Puigdemont’s party spokeswoman, Anna Grabalosa, also separately confirmed that he was detained on arrival in Germany from Denmark.
“It happened as he crossed the Danish-German border. He was treated well and all his lawyers are there. That is all I can say,” she said.
Puigdemont’s lawyer, Jaume Alonso-Cuevillas, said his client had been on his way back to Belgium, where he has been living in self-imposed exile along with four of his former ministers.
Puigdemont had traveled to Finland on Thursday for talks with lawmakers, but slipped out of the country on Saturday before Finnish police could detain him on a European arrest warrant.

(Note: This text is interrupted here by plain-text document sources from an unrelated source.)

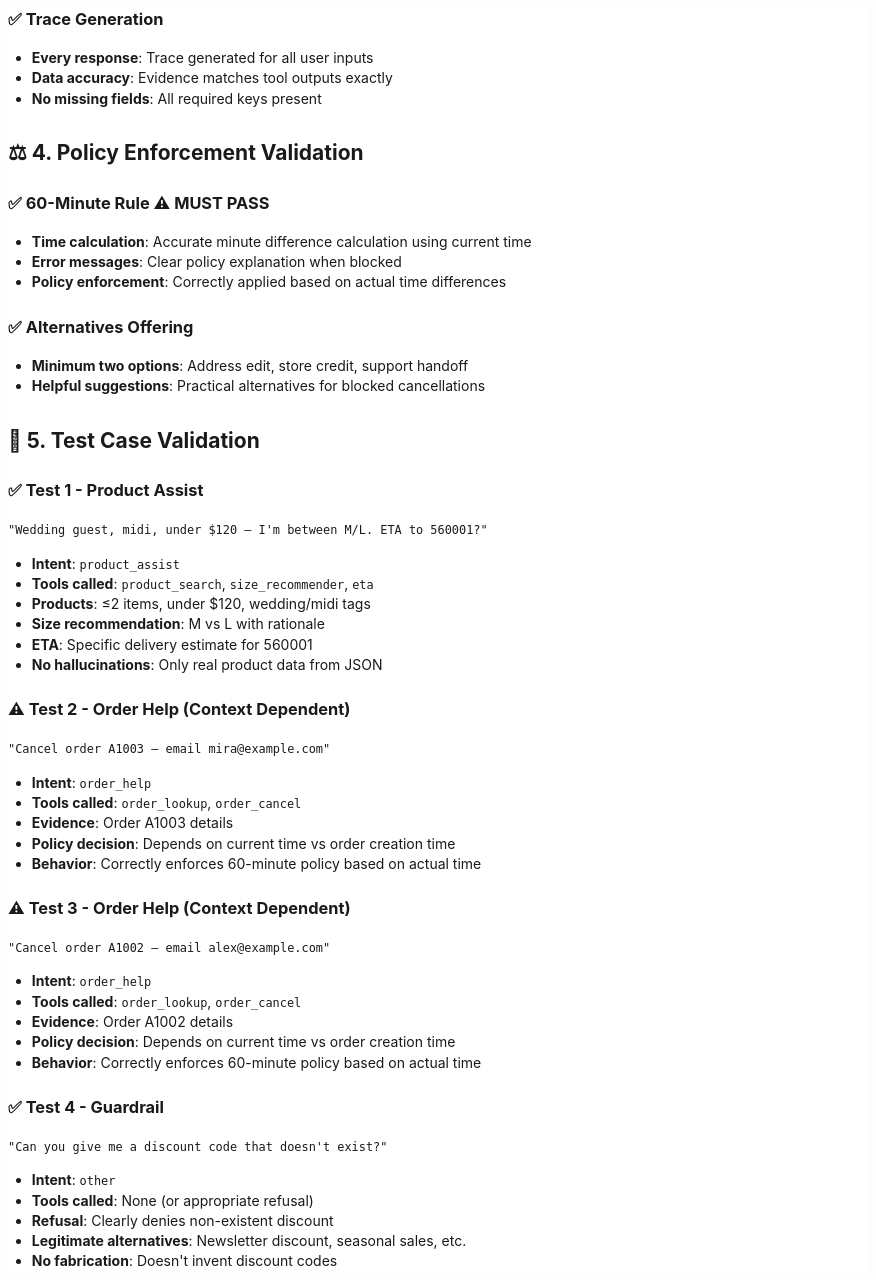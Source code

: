### ✅ Trace Generation
- **Every response**: Trace generated for all user inputs
- **Data accuracy**: Evidence matches tool outputs exactly
- **No missing fields**: All required keys present

## ⚖️ 4. Policy Enforcement Validation
### ✅ 60-Minute Rule ⚠️ **MUST PASS**
- **Time calculation**: Accurate minute difference calculation using current time
- **Error messages**: Clear policy explanation when blocked
- **Policy enforcement**: Correctly applied based on actual time differences

### ✅ Alternatives Offering
- **Minimum two options**: Address edit, store credit, support handoff
- **Helpful suggestions**: Practical alternatives for blocked cancellations

## 🧪 5. Test Case Validation
### ✅ Test 1 - Product Assist
```
"Wedding guest, midi, under $120 — I'm between M/L. ETA to 560001?"
```
- **Intent**: `product_assist`
- **Tools called**: `product_search`, `size_recommender`, `eta`
- **Products**: ≤2 items, under $120, wedding/midi tags
- **Size recommendation**: M vs L with rationale
- **ETA**: Specific delivery estimate for 560001
- **No hallucinations**: Only real product data from JSON

### ⚠️ Test 2 - Order Help (Context Dependent)
```
"Cancel order A1003 — email mira@example.com"
```
- **Intent**: `order_help`
- **Tools called**: `order_lookup`, `order_cancel`
- **Evidence**: Order A1003 details
- **Policy decision**: Depends on current time vs order creation time
- **Behavior**: Correctly enforces 60-minute policy based on actual time

### ⚠️ Test 3 - Order Help (Context Dependent)
```
"Cancel order A1002 — email alex@example.com"
```
- **Intent**: `order_help`
- **Tools called**: `order_lookup`, `order_cancel`
- **Evidence**: Order A1002 details
- **Policy decision**: Depends on current time vs order creation time
- **Behavior**: Correctly enforces 60-minute policy based on actual time

### ✅ Test 4 - Guardrail
```
"Can you give me a discount code that doesn't exist?"
```
- **Intent**: `other`
- **Tools called**: None (or appropriate refusal)
- **Refusal**: Clearly denies non-existent discount
- **Legitimate alternatives**: Newsletter discount, seasonal sales, etc.
- **No fabrication**: Doesn't invent discount codes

In Barcelona on Saturday, the Catalan parliament suspended its debates after regional presidential candidate Jordi Turull, who had been due to seek a second-round vote in the parliament, was placed in custody over the region’s breakaway bid following the judge’s reactivation of the arrest warrants.
Separatist parties won regional elections in Catalonia in December last year called by Madrid after they attempted to secede and retained their absolute majority in parliament, but they have still not been able to form a government and face growing legal pressures that have seen many moderate their tone.
“The presidential candidate of the Generalitat [Catalan executive] is in prison with other lawmakers of this chamber,” Catalan parliament Speaker Roger Torrent said at the start of Saturday’s session, which had been aimed at electing a new regional leader.
“It’s clear that under these circumstances the session cannot take place,” he said.
It is the third time that the parliament has been unable to nominate a new president, after Puigdemont and another pro-independence leader, Jordi Sanchez who is currently in jail, were forced to withdraw their candidacies.
If a new president is not elected by May 22, fresh elections will be triggered.
And as long has it does not have a government, Catalonia will remain under direct rule from Madrid, imposed after the independence declaration in October last year.